* Exercise prompt *
Please copy, exactly as they appear below, the lines from the one containing "- LMC: http://www.ics.uci.edu/~babaks/Site/Codes.html" through the one containing "- 8/26/2015: new".

* Task inputs *
━━━━━━━━━━━━━━━━

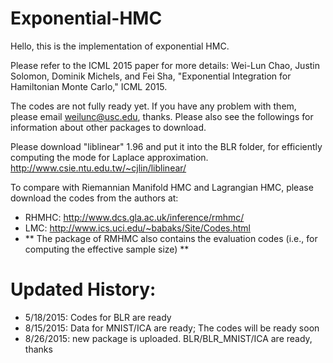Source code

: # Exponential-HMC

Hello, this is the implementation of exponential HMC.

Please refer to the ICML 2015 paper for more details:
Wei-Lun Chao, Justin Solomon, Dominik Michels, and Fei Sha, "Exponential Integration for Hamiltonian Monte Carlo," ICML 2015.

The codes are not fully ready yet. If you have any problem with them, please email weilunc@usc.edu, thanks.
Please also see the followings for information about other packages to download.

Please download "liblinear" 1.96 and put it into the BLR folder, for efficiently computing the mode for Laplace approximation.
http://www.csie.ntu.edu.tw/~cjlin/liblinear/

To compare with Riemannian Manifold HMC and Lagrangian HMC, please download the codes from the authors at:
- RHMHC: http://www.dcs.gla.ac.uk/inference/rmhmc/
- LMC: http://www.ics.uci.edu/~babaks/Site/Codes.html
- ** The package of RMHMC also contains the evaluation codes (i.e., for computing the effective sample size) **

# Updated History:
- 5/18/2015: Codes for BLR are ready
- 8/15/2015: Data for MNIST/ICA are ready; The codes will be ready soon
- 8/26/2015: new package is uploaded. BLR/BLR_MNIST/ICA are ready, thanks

━━━━━━━━━━━━━━━━

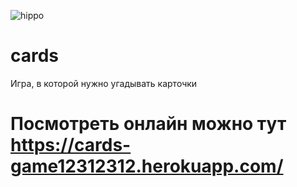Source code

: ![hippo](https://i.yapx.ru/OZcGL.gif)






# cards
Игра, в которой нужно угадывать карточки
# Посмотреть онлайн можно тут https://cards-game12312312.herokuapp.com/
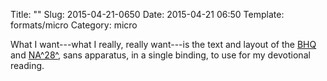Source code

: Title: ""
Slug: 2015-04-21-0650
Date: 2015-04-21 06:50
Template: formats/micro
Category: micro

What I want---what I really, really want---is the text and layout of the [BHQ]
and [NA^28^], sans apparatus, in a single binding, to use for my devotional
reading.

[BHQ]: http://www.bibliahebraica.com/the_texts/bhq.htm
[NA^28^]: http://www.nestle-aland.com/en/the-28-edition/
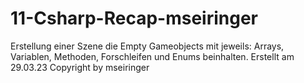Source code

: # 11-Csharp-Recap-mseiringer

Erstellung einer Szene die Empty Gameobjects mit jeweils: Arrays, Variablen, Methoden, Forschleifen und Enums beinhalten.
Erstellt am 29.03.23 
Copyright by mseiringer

━━━━━━━━━━━━━━━━

* The answer *
- LMC: http://www.ics.uci.edu/~babaks/Site/Codes.html
- ** The package of RMHMC also contains the evaluation codes (i.e., for computing the effective sample size) **

# Updated History:
- 5/18/2015: Codes for BLR are ready
- 8/15/2015: Data for MNIST/ICA are ready; The codes will be ready soon
- 8/26/2015: new package is uploaded. BLR/BLR_MNIST/ICA are ready, thanks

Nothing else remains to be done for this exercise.